ところがこれがただの配膳のおばちゃんで終わらない。主婦時代に得たスキルで、次々と改革していき、結果を出します。
しかし、日本に帰ってさあまた就職しよう、となっても、「専業主婦17年、カフェテリアのおばちゃんやってました」ではキャリアとして認めてもらえない。どうにかして入れたところが電話受付のパートだった。しかしそこでも結果を出し、そうやってメキメキ力を発揮しているうちに知人から声をかけてもらって、ホテルの副支配人に……と、まあすごい経歴の持ち主なんです、この人。

  →薄井シンシアさんのインタビューはこちら

  →著書はこちら

彼女自身、専業主婦はマルチタスクでクリエイティブでありビジネスに応用できると言い切り、専業主婦をキャリアにしよう、という視点で17年間を過ごしていた。交渉術などもPTAの経験とか、話が通じない子供相手の交渉の経験とかが生きてるそうです。

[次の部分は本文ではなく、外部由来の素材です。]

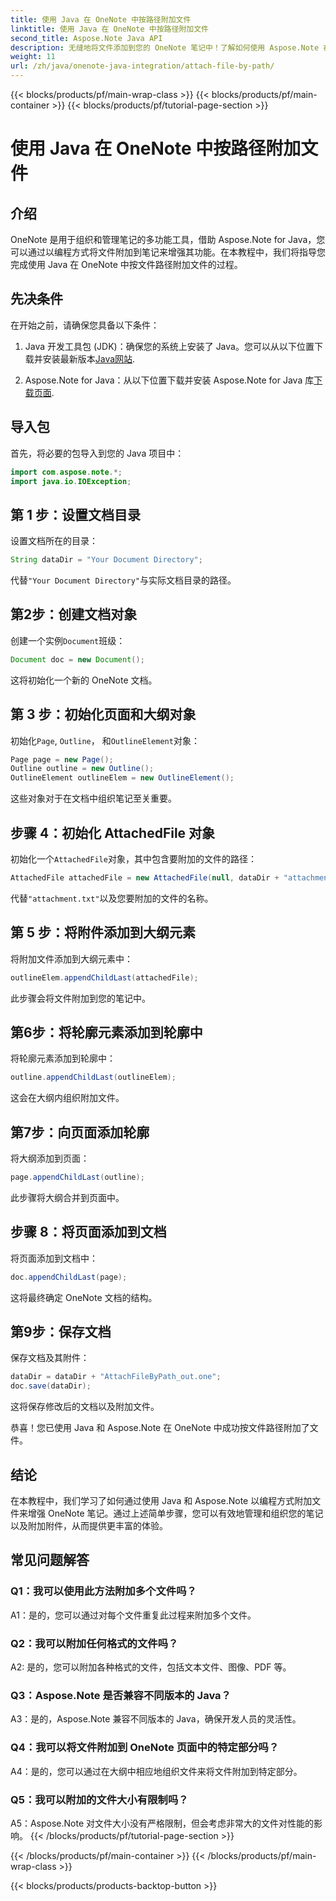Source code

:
 ```yaml
---
title: 使用 Java 在 OneNote 中按路径附加文件
linktitle: 使用 Java 在 OneNote 中按路径附加文件
second_title: Aspose.Note Java API
description: 无缝地将文件添加到您的 OneNote 笔记中！了解如何使用 Aspose.Note 在 Java 中按路径附加。包含简单指南和代码！ #OneNote #Java #Aspose
weight: 11
url: /zh/java/onenote-java-integration/attach-file-by-path/
---
```


{{< blocks/products/pf/main-wrap-class >}}
{{< blocks/products/pf/main-container >}}
{{< blocks/products/pf/tutorial-page-section >}}

# 使用 Java 在 OneNote 中按路径附加文件

## 介绍

OneNote 是用于组织和管理笔记的多功能工具，借助 Aspose.Note for Java，您可以通过以编程方式将文件附加到笔记来增强其功能。在本教程中，我们将指导您完成使用 Java 在 OneNote 中按文件路径附加文件的过程。

## 先决条件

在开始之前，请确保您具备以下条件：

1.  Java 开发工具包 (JDK)：确保您的系统上安装了 Java。您可以从以下位置下载并安装最新版本[Java网站](https://www.oracle.com/java/).
   
2. Aspose.Note for Java：从以下位置下载并安装 Aspose.Note for Java 库[下载页面](https://releases.aspose.com/note/java/).

## 导入包

首先，将必要的包导入到您的 Java 项目中：

```java
import com.aspose.note.*;
import java.io.IOException;
```

## 第 1 步：设置文档目录

设置文档所在的目录：

```java
String dataDir = "Your Document Directory";
```

代替`"Your Document Directory"`与实际文档目录的路径。

## 第2步：创建文档对象

创建一个实例`Document`班级：

```java
Document doc = new Document();
```

这将初始化一个新的 OneNote 文档。

## 第 3 步：初始化页面和大纲对象

初始化`Page`, `Outline`， 和`OutlineElement`对象：

```java
Page page = new Page();
Outline outline = new Outline();
OutlineElement outlineElem = new OutlineElement();
```

这些对象对于在文档中组织笔记至关重要。

## 步骤 4：初始化 AttachedFile 对象

初始化一个`AttachedFile`对象，其中包含要附加的文件的路径：

```java
AttachedFile attachedFile = new AttachedFile(null, dataDir + "attachment.txt");
```

代替`"attachment.txt"`以及您要附加的文件的名称。

## 第 5 步：将附件添加到大纲元素

将附加文件添加到大纲元素中：

```java
outlineElem.appendChildLast(attachedFile);
```

此步骤会将文件附加到您的笔记中。

## 第6步：将轮廓元素添加到轮廓中

将轮廓元素添加到轮廓中：

```java
outline.appendChildLast(outlineElem);
```

这会在大纲内组织附加文件。

## 第7步：向页面添加轮廓

将大纲添加到页面：

```java
page.appendChildLast(outline);
```

此步骤将大纲合并到页面中。

## 步骤 8：将页面添加到文档

将页面添加到文档中：

```java
doc.appendChildLast(page);
```

这将最终确定 OneNote 文档的结构。

## 第9步：保存文档

保存文档及其附件：

```java
dataDir = dataDir + "AttachFileByPath_out.one";
doc.save(dataDir);
```

这将保存修改后的文档以及附加文件。

恭喜！您已使用 Java 和 Aspose.Note 在 OneNote 中成功按文件路径附加了文件。

## 结论

在本教程中，我们学习了如何通过使用 Java 和 Aspose.Note 以编程方式附加文件来增强 OneNote 笔记。通过上述简单步骤，您可以有效地管理和组织您的笔记以及附加附件，从而提供更丰富的体验。

## 常见问题解答

### Q1：我可以使用此方法附加多个文件吗？

A1：是的，您可以通过对每个文件重复此过程来附加多个文件。

### Q2：我可以附加任何格式的文件吗？

A2: 是的，您可以附加各种格式的文件，包括文本文件、图像、PDF 等。

### Q3：Aspose.Note 是否兼容不同版本的 Java？

A3：是的，Aspose.Note 兼容不同版本的 Java，确保开发人员的灵活性。

### Q4：我可以将文件附加到 OneNote 页面中的特定部分吗？

A4：是的，您可以通过在大纲中相应地组织文件来将文件附加到特定部分。

### Q5：我可以附加的文件大小有限制吗？

A5：Aspose.Note 对文件大小没有严格限制，但会考虑非常大的文件对性能的影响。
{{< /blocks/products/pf/tutorial-page-section >}}

{{< /blocks/products/pf/main-container >}}
{{< /blocks/products/pf/main-wrap-class >}}

{{< blocks/products/products-backtop-button >}}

これは、一度キャリアから降りた人にはとても勇気付けられる事例じゃないかなと思います。ここにいらっしゃる男性の方、多分それぞれの企業で偉い人なんじゃないかな、と思うんですけど、「専業主婦はダメ!使えない」とばっさり切り捨てるのではなく、どうか門戸を開いていただいて、どうやったら専業主婦だった彼女らや、現在進行形で育児と両立している制約人材が能力を発揮できるかという視点で考えていただければと思って紹介しました。

というわけで、最後に、私は一つのことを20年30年続けてきた職人のような生き方はしていませんので、専門性といったところでは人に負ける自信はあります。ただ、こうやって紆余曲折経て仕事の仕方を変えても、それなりに楽しく人生のポイントポイントを押さえていけてるし、こんな働き方でも需要はあるので、何かのヒントになれば幸いです。

で、もし人生の一時期ちょっと一休みするって決めたら、キラキラハイスペックな人を見てうらやましがっても仕方ないんで、よそはよそ、うちはうち〜という心を大事にしてください。